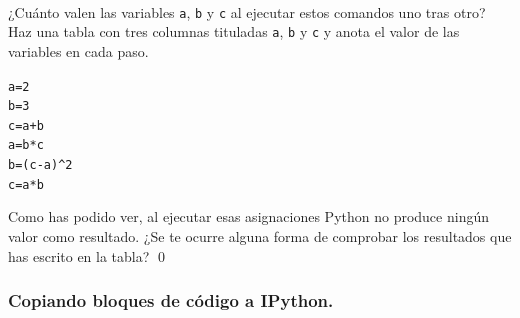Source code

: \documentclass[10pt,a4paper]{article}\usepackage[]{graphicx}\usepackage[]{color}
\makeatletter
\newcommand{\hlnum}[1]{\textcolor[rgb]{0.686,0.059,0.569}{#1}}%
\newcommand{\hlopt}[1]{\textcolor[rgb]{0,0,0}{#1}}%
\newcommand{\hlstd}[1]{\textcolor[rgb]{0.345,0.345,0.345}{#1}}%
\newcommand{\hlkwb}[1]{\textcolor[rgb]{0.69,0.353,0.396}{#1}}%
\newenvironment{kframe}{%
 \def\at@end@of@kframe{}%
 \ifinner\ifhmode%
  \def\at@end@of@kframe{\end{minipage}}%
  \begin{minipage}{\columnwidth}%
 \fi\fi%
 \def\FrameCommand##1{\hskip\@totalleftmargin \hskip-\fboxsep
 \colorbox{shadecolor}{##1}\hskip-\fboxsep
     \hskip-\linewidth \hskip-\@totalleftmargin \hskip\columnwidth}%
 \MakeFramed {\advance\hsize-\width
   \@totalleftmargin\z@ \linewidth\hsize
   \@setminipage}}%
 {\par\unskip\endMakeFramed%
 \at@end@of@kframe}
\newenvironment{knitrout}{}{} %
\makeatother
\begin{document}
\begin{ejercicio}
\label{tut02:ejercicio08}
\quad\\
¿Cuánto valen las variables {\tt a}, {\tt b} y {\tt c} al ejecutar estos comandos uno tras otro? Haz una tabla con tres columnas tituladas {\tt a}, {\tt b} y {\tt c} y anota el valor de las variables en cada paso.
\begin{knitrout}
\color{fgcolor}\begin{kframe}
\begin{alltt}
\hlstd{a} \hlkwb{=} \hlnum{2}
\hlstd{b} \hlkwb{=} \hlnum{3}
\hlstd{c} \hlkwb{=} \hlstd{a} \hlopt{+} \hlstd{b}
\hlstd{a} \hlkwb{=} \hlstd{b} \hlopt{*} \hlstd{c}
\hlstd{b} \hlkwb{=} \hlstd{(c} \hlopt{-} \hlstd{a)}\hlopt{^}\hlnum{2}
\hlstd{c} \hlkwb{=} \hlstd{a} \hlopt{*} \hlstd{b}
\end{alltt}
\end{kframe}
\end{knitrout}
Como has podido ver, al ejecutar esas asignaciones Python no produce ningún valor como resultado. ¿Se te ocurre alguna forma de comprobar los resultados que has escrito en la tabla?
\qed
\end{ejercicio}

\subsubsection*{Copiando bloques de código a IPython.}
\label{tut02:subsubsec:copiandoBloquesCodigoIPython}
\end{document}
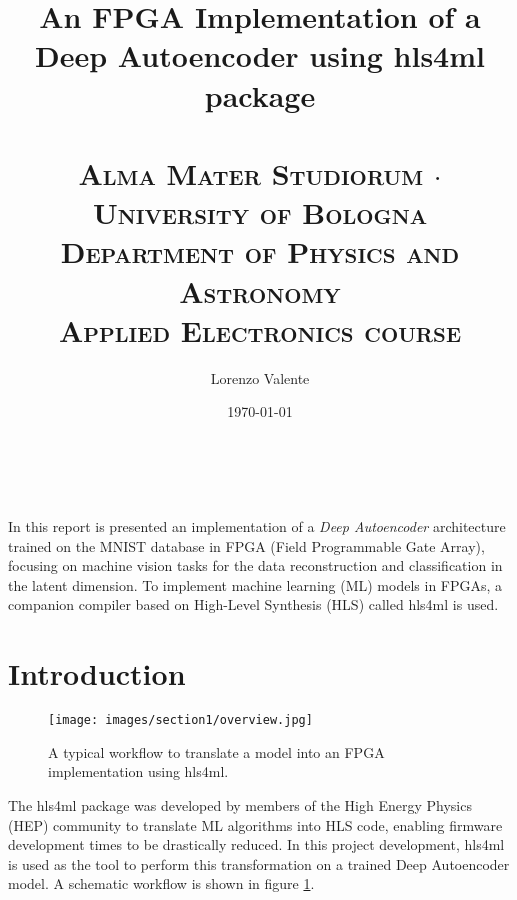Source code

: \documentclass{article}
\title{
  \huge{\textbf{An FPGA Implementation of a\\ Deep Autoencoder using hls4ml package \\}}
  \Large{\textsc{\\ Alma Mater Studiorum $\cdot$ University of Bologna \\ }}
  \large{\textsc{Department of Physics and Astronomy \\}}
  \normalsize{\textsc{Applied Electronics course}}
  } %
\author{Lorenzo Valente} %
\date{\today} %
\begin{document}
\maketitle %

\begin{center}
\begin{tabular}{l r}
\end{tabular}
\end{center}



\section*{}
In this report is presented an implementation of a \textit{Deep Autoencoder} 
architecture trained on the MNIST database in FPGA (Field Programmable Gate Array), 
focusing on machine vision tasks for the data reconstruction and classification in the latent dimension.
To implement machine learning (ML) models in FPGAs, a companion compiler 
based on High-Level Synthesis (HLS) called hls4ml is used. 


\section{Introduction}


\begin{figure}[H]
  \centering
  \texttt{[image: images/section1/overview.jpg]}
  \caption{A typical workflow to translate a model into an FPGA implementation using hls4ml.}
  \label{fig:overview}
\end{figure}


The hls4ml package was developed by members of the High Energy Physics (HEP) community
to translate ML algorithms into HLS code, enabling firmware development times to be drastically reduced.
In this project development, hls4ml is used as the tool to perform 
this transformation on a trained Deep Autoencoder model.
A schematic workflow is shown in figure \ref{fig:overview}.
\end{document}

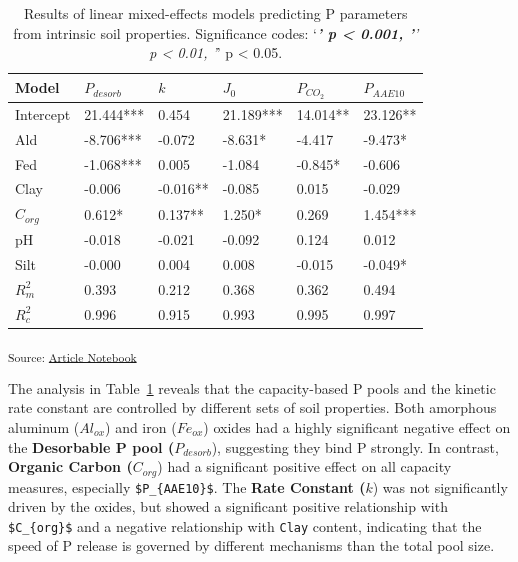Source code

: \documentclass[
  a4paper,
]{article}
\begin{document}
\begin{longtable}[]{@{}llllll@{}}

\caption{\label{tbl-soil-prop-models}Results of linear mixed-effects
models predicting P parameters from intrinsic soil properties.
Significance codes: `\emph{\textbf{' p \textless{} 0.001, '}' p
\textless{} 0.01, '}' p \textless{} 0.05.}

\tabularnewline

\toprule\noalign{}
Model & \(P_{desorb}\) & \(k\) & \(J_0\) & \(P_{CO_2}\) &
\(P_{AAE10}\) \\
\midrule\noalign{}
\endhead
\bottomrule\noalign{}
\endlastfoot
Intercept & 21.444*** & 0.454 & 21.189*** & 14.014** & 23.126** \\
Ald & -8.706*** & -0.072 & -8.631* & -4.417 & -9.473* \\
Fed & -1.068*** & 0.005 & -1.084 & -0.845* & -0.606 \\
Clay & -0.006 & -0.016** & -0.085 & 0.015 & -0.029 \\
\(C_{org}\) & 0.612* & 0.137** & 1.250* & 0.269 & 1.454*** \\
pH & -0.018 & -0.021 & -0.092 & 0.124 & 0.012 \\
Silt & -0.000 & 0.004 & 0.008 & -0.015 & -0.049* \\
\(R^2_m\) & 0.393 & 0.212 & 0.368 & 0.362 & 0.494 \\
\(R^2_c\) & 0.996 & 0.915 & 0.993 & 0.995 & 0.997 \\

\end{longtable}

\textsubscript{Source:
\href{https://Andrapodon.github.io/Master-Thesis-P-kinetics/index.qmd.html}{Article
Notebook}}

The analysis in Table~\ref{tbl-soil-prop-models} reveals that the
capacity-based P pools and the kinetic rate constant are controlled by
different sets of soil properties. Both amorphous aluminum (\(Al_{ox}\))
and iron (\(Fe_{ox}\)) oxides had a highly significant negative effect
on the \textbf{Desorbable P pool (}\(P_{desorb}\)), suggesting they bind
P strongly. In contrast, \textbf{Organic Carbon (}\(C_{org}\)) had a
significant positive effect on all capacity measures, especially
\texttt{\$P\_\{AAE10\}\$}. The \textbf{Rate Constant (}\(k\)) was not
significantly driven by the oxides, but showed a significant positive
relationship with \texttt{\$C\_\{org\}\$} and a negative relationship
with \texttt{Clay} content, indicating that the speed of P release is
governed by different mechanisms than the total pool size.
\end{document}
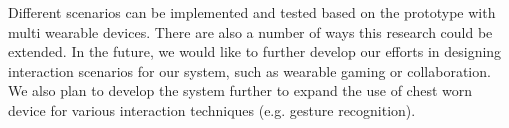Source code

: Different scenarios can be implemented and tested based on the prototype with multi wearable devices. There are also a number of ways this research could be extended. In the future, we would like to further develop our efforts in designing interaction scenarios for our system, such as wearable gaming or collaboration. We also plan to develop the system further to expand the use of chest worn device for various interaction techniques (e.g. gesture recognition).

WHAT YOU ARE ASKED TO DO:
Reproduce the material above verbatim; omit every picture.

EXERCISE RESULT:
Source code

: \documentclass[10pt,a4paper]{article}\usepackage[]{graphicx}\usepackage[]{color}
\makeatletter
\newcommand{\hlnum}[1]{\textcolor[rgb]{0.686,0.059,0.569}{#1}}%
\newcommand{\hlopt}[1]{\textcolor[rgb]{0,0,0}{#1}}%
\newcommand{\hlstd}[1]{\textcolor[rgb]{0.345,0.345,0.345}{#1}}%
\newcommand{\hlkwb}[1]{\textcolor[rgb]{0.69,0.353,0.396}{#1}}%
\newenvironment{kframe}{%
 \def\at@end@of@kframe{}%
 \ifinner\ifhmode%
  \def\at@end@of@kframe{\end{minipage}}%
  \begin{minipage}{\columnwidth}%
 \fi\fi%
 \def\FrameCommand##1{\hskip\@totalleftmargin \hskip-\fboxsep
 \colorbox{shadecolor}{##1}\hskip-\fboxsep
     \hskip-\linewidth \hskip-\@totalleftmargin \hskip\columnwidth}%
 \MakeFramed {\advance\hsize-\width
   \@totalleftmargin\z@ \linewidth\hsize
   \@setminipage}}%
 {\par\unskip\endMakeFramed%
 \at@end@of@kframe}
\newenvironment{knitrout}{}{} %
\makeatother
\begin{document}
\begin{ejercicio}
\label{tut02:ejercicio08}
\quad\\
¿Cuánto valen las variables {\tt a}, {\tt b} y {\tt c} al ejecutar estos comandos uno tras otro? Haz una tabla con tres columnas tituladas {\tt a}, {\tt b} y {\tt c} y anota el valor de las variables en cada paso.
\begin{knitrout}
\color{fgcolor}\begin{kframe}
\begin{alltt}
\hlstd{a} \hlkwb{=} \hlnum{2}
\hlstd{b} \hlkwb{=} \hlnum{3}
\hlstd{c} \hlkwb{=} \hlstd{a} \hlopt{+} \hlstd{b}
\hlstd{a} \hlkwb{=} \hlstd{b} \hlopt{*} \hlstd{c}
\hlstd{b} \hlkwb{=} \hlstd{(c} \hlopt{-} \hlstd{a)}\hlopt{^}\hlnum{2}
\hlstd{c} \hlkwb{=} \hlstd{a} \hlopt{*} \hlstd{b}
\end{alltt}
\end{kframe}
\end{knitrout}
Como has podido ver, al ejecutar esas asignaciones Python no produce ningún valor como resultado. ¿Se te ocurre alguna forma de comprobar los resultados que has escrito en la tabla?
\qed
\end{ejercicio}

\subsubsection*{Copiando bloques de código a IPython.}
\label{tut02:subsubsec:copiandoBloquesCodigoIPython}
\end{document}
Source code

: \documentclass{article}
\title{
  \huge{\textbf{An FPGA Implementation of a\\ Deep Autoencoder using hls4ml package \\}}
  \Large{\textsc{\\ Alma Mater Studiorum $\cdot$ University of Bologna \\ }}
  \large{\textsc{Department of Physics and Astronomy \\}}
  \normalsize{\textsc{Applied Electronics course}}
  } %
\author{Lorenzo Valente} %
\date{\today} %
\begin{document}
\maketitle %

\begin{center}
\begin{tabular}{l r}
\end{tabular}
\end{center}



\section*{}
In this report is presented an implementation of a \textit{Deep Autoencoder} 
architecture trained on the MNIST database in FPGA (Field Programmable Gate Array), 
focusing on machine vision tasks for the data reconstruction and classification in the latent dimension.
To implement machine learning (ML) models in FPGAs, a companion compiler 
based on High-Level Synthesis (HLS) called hls4ml is used. 


\section{Introduction}


\begin{figure}[H]
  \centering
  \texttt{[image: images/section1/overview.jpg]}
  \caption{A typical workflow to translate a model into an FPGA implementation using hls4ml.}
  \label{fig:overview}
\end{figure}


The hls4ml package was developed by members of the High Energy Physics (HEP) community
to translate ML algorithms into HLS code, enabling firmware development times to be drastically reduced.
In this project development, hls4ml is used as the tool to perform 
this transformation on a trained Deep Autoencoder model.
A schematic workflow is shown in figure \ref{fig:overview}.
\end{document}

Source code

: \documentclass[
  a4paper,
]{article}
\begin{document}
\begin{longtable}[]{@{}llllll@{}}

\caption{\label{tbl-soil-prop-models}Results of linear mixed-effects
models predicting P parameters from intrinsic soil properties.
Significance codes: `\emph{\textbf{' p \textless{} 0.001, '}' p
\textless{} 0.01, '}' p \textless{} 0.05.}

\tabularnewline

\toprule\noalign{}
Model & \(P_{desorb}\) & \(k\) & \(J_0\) & \(P_{CO_2}\) &
\(P_{AAE10}\) \\
\midrule\noalign{}
\endhead
\bottomrule\noalign{}
\endlastfoot
Intercept & 21.444*** & 0.454 & 21.189*** & 14.014** & 23.126** \\
Ald & -8.706*** & -0.072 & -8.631* & -4.417 & -9.473* \\
Fed & -1.068*** & 0.005 & -1.084 & -0.845* & -0.606 \\
Clay & -0.006 & -0.016** & -0.085 & 0.015 & -0.029 \\
\(C_{org}\) & 0.612* & 0.137** & 1.250* & 0.269 & 1.454*** \\
pH & -0.018 & -0.021 & -0.092 & 0.124 & 0.012 \\
Silt & -0.000 & 0.004 & 0.008 & -0.015 & -0.049* \\
\(R^2_m\) & 0.393 & 0.212 & 0.368 & 0.362 & 0.494 \\
\(R^2_c\) & 0.996 & 0.915 & 0.993 & 0.995 & 0.997 \\

\end{longtable}

\textsubscript{Source:
\href{https://Andrapodon.github.io/Master-Thesis-P-kinetics/index.qmd.html}{Article
Notebook}}

The analysis in Table~\ref{tbl-soil-prop-models} reveals that the
capacity-based P pools and the kinetic rate constant are controlled by
different sets of soil properties. Both amorphous aluminum (\(Al_{ox}\))
and iron (\(Fe_{ox}\)) oxides had a highly significant negative effect
on the \textbf{Desorbable P pool (}\(P_{desorb}\)), suggesting they bind
P strongly. In contrast, \textbf{Organic Carbon (}\(C_{org}\)) had a
significant positive effect on all capacity measures, especially
\texttt{\$P\_\{AAE10\}\$}. The \textbf{Rate Constant (}\(k\)) was not
significantly driven by the oxides, but showed a significant positive
relationship with \texttt{\$C\_\{org\}\$} and a negative relationship
with \texttt{Clay} content, indicating that the speed of P release is
governed by different mechanisms than the total pool size.
\end{document}
Source code

: Different scenarios can be implemented and tested based on the prototype with multi wearable devices. There are also a number of ways this research could be extended. In the future, we would like to further develop our efforts in designing interaction scenarios for our system, such as wearable gaming or collaboration. We also plan to develop the system further to expand the use of chest worn device for various interaction techniques (e.g. gesture recognition).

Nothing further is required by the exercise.